A former Russian intelligence officer has been sentenced to 18 years' hard labour for treason and espionage.
Colonel Alexander Zaporozhsky, 52, was found guilty of passing information about Russian overseas intelligence activities to foreign governments for five years.
He was also suspected of revealing the identities of more than 20 Russian US-based spies.
Since his retirement in 1997, Mr Zaporozhsky had been working for an American company in the state of Maryland, but he was arrested in Moscow in 2001.
The court gave Mr Zaporozhsky a tougher sentence than the 16 years demanded by prosecutors.
'Secrets to CIA'
He was also stripped of the rank of colonel and of several medals he received as a senior officer in the intelligence services.
"The official version is that he was spying for a number of foreign governments," Yevgeny Komissarov, the head of the
prosecutor's press service, told Reuters news agency.
Edmond Pope was pardoned in separate case
However, Russia's Itar-Tass news agency said Mr Zaporozhsky had passed on secrets to the CIA.
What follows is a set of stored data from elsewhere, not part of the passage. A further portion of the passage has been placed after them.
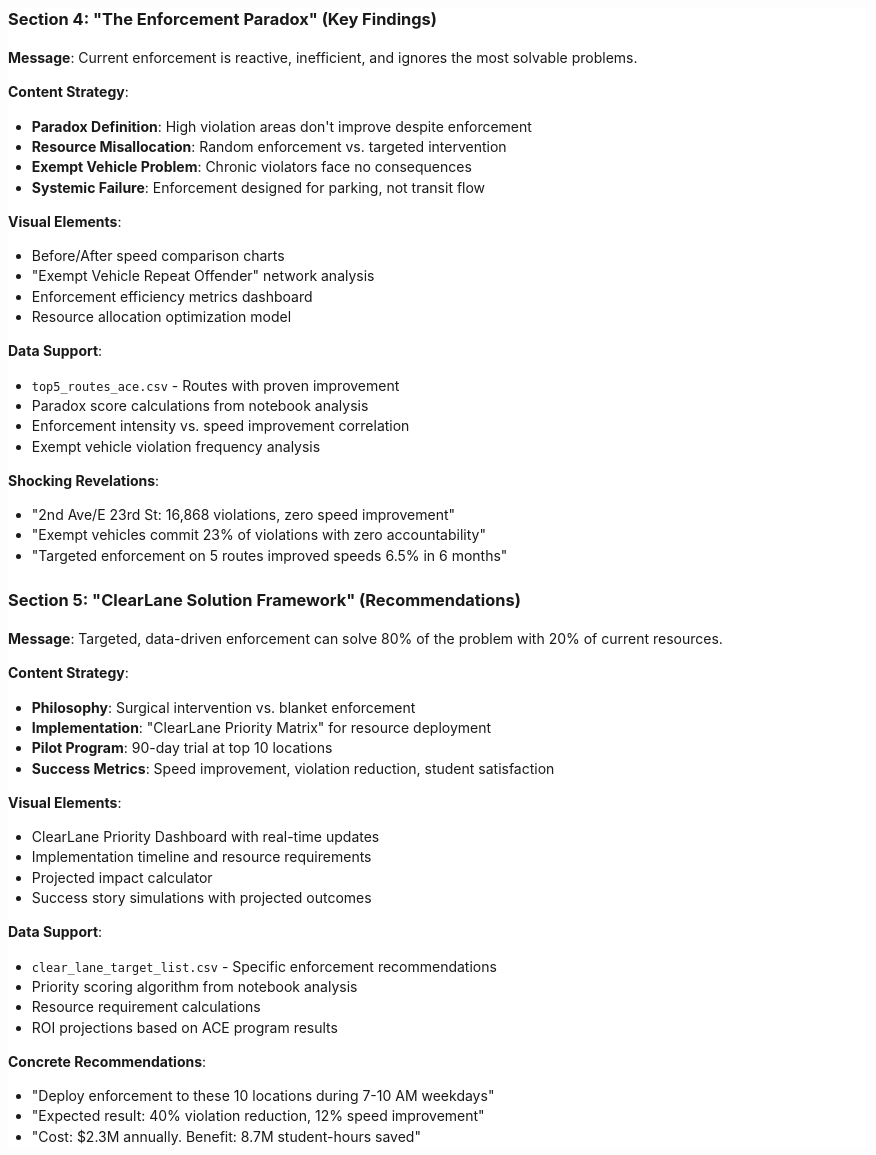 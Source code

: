 ### Section 4: "The Enforcement Paradox" (Key Findings)
**Message**: Current enforcement is reactive, inefficient, and ignores the most solvable problems.

**Content Strategy**:
- **Paradox Definition**: High violation areas don't improve despite enforcement
- **Resource Misallocation**: Random enforcement vs. targeted intervention
- **Exempt Vehicle Problem**: Chronic violators face no consequences
- **Systemic Failure**: Enforcement designed for parking, not transit flow

**Visual Elements**:
- Before/After speed comparison charts
- "Exempt Vehicle Repeat Offender" network analysis
- Enforcement efficiency metrics dashboard
- Resource allocation optimization model

**Data Support**:
- `top5_routes_ace.csv` - Routes with proven improvement
- Paradox score calculations from notebook analysis
- Enforcement intensity vs. speed improvement correlation
- Exempt vehicle violation frequency analysis

**Shocking Revelations**:
- "2nd Ave/E 23rd St: 16,868 violations, zero speed improvement"
- "Exempt vehicles commit 23% of violations with zero accountability"
- "Targeted enforcement on 5 routes improved speeds 6.5% in 6 months"

### Section 5: "ClearLane Solution Framework" (Recommendations)
**Message**: Targeted, data-driven enforcement can solve 80% of the problem with 20% of current resources.

**Content Strategy**:
- **Philosophy**: Surgical intervention vs. blanket enforcement
- **Implementation**: "ClearLane Priority Matrix" for resource deployment
- **Pilot Program**: 90-day trial at top 10 locations
- **Success Metrics**: Speed improvement, violation reduction, student satisfaction

**Visual Elements**:
- ClearLane Priority Dashboard with real-time updates
- Implementation timeline and resource requirements
- Projected impact calculator
- Success story simulations with projected outcomes

**Data Support**:
- `clear_lane_target_list.csv` - Specific enforcement recommendations
- Priority scoring algorithm from notebook analysis
- Resource requirement calculations
- ROI projections based on ACE program results

**Concrete Recommendations**:
- "Deploy enforcement to these 10 locations during 7-10 AM weekdays"
- "Expected result: 40% violation reduction, 12% speed improvement"
- "Cost: $2.3M annually. Benefit: 8.7M student-hours saved"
There have been several spy cases in the US and Russia in recent years, with Washington expelling more than 50 Russian diplomats.
And in February a Russian court gave university professor Anatoly Babkin an eight-year suspended sentence for passing on information to former US naval intelligence officer Edmund Pope.
Mr Pope was himself given a 20-year prison sentence in December 2000 but was pardoned by Russian President Vladimir Putin because of ill health.